Vous brûlez de la sorte : et sans savoir comment,
Vos plus chaudes amours ne durent qu’un moment.
Vous ne savez que c’est d’une flamme constante ;
Toute chose vous plaît et rien ne vous contente ;
Et votre esprit flottant entre cent passions,
A beaucoup de desseins, et peu d’affections.
Plus léger que le vent qui porte les tempêtes,
Il change tous les jours de nouvelles conquêtes ;
Et n’estimant jamais ce qu’il peut posséder,
Il gagne toute chose et ne peut rien garder :
Car votre vaine humeur, après une victoire,
En méprise le fruit et n’en veut que la gloire,
Et de tant d’amitiés faites diversement,
N’en aime que la fin et le commencement.
D’un amant qui vous vient, vous aimez les approches ;
D’un autre qui s’en va, les cris et les reproches.
La nouveauté vous plaît, et ne se passe jour,
Que vous ne fassiez naître ou mourir quelque amour.

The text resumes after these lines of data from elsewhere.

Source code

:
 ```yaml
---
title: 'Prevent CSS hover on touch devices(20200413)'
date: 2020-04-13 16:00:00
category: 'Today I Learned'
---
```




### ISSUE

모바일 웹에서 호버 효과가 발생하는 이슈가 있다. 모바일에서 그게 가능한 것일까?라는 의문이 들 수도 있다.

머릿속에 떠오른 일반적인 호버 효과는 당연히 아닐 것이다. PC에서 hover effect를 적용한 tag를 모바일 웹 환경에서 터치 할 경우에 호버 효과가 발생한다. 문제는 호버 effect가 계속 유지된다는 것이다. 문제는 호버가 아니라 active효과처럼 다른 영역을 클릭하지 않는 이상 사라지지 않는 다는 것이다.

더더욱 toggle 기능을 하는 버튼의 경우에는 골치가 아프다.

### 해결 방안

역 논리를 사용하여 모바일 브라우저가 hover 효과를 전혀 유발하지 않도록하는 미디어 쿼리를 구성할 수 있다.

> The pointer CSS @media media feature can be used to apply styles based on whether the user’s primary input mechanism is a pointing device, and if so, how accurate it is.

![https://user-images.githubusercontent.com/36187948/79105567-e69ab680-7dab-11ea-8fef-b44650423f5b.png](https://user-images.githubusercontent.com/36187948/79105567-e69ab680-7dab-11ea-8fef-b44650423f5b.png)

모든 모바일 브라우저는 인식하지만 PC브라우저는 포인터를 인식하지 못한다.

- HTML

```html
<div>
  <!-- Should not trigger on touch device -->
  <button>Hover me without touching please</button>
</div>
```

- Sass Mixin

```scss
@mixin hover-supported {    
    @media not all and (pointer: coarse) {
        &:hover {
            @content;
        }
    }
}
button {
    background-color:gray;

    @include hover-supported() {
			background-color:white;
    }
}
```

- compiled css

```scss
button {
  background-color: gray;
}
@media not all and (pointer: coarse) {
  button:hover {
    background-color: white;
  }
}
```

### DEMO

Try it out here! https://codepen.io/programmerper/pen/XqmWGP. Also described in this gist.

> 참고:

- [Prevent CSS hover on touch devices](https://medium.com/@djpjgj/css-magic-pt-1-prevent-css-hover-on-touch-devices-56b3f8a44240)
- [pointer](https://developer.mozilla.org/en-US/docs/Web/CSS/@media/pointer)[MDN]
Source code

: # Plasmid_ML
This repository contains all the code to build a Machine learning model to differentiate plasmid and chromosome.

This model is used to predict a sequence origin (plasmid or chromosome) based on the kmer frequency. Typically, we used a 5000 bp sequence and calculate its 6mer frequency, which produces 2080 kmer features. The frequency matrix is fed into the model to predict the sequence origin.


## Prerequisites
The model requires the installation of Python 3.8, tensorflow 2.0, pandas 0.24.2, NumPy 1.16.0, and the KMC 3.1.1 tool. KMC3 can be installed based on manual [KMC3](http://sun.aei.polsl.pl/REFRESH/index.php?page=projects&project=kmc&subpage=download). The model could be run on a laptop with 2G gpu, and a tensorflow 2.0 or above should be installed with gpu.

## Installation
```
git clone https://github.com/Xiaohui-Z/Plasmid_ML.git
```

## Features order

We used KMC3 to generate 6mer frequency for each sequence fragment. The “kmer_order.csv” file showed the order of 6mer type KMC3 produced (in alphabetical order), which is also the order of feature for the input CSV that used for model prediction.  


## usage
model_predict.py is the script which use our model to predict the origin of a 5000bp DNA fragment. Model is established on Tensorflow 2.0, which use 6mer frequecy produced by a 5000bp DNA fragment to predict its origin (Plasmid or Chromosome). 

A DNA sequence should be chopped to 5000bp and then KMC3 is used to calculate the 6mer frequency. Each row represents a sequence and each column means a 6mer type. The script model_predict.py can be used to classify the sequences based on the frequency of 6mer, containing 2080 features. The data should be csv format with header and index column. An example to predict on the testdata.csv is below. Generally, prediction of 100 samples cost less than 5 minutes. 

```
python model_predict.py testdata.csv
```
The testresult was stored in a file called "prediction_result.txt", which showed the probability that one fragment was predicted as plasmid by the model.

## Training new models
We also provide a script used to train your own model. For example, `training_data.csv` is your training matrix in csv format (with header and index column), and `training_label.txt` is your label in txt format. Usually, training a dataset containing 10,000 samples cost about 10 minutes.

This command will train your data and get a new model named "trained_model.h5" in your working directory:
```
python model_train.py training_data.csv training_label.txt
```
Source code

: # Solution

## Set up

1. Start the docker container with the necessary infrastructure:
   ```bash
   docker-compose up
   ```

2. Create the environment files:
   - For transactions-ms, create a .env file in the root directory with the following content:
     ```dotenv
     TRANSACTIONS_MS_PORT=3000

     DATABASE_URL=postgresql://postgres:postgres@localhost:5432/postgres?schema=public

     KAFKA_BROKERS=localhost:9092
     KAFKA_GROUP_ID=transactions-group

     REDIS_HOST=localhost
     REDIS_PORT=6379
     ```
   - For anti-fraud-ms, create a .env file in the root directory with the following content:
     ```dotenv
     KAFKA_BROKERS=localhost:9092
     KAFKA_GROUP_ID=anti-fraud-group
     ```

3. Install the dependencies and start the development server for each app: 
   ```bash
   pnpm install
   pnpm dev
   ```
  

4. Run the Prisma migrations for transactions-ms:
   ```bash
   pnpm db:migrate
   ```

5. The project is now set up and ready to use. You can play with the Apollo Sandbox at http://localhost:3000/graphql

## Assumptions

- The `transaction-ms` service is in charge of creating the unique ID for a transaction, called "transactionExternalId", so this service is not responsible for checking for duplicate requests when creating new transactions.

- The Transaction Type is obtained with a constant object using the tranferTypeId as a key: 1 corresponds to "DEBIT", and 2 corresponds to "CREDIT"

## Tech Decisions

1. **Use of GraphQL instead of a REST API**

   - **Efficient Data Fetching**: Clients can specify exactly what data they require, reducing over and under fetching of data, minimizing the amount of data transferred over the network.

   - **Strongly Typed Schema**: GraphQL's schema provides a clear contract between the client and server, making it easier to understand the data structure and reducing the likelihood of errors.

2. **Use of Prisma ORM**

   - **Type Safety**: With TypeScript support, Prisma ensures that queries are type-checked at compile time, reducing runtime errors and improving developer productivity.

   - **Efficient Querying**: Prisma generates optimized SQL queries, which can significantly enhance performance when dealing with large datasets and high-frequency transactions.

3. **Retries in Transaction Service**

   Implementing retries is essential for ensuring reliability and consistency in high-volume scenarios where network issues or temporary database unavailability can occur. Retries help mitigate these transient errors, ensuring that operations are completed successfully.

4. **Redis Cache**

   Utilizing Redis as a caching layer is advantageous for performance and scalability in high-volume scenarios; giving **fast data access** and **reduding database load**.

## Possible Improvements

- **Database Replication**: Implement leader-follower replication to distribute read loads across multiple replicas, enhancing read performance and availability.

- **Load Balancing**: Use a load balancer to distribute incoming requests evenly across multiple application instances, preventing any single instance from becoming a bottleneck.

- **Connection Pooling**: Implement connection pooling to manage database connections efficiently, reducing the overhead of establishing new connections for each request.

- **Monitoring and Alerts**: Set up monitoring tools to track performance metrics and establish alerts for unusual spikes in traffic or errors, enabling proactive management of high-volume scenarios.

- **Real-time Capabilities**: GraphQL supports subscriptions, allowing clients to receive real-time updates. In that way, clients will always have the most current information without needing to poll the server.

Vous êtes sans arrêt, faible, vaine et légère,
Inconstante, bizarre, ingrate et mensongère,
Pleine de trahisons, sans âme et sans pitié,
Capable de tout faire, hormis une amitié.
Celle que vous m’aviez par tant de fois jurée,
Qui devait surpasser les siècles en durée
Et ne se démentir qu’avec le firmament,
Si belle et si parfaite en son commencement,
Et dont la belle flamme, ici-bas sans seconde,
Devait durer encore après celle du monde,
À la fin s’est éteinte ; et, contre votre foi,
Vous en favorisez un moins digne que moi.
Regardez-vous, Bélise, et parmi tant de grâces,
Ne souffrez plus en vous des qualités si basses,
Et sur tant de vertus et de perfections,
Relevez votre cœur et vos affections.
Ne laissez rien en vous capable de déplaire :
Faites-vous toute belle, et tâchez de parfaire
L’ouvrage que les dieux ont si fort avancé,
Et vous seule achevez ce qu’ils ont commencé.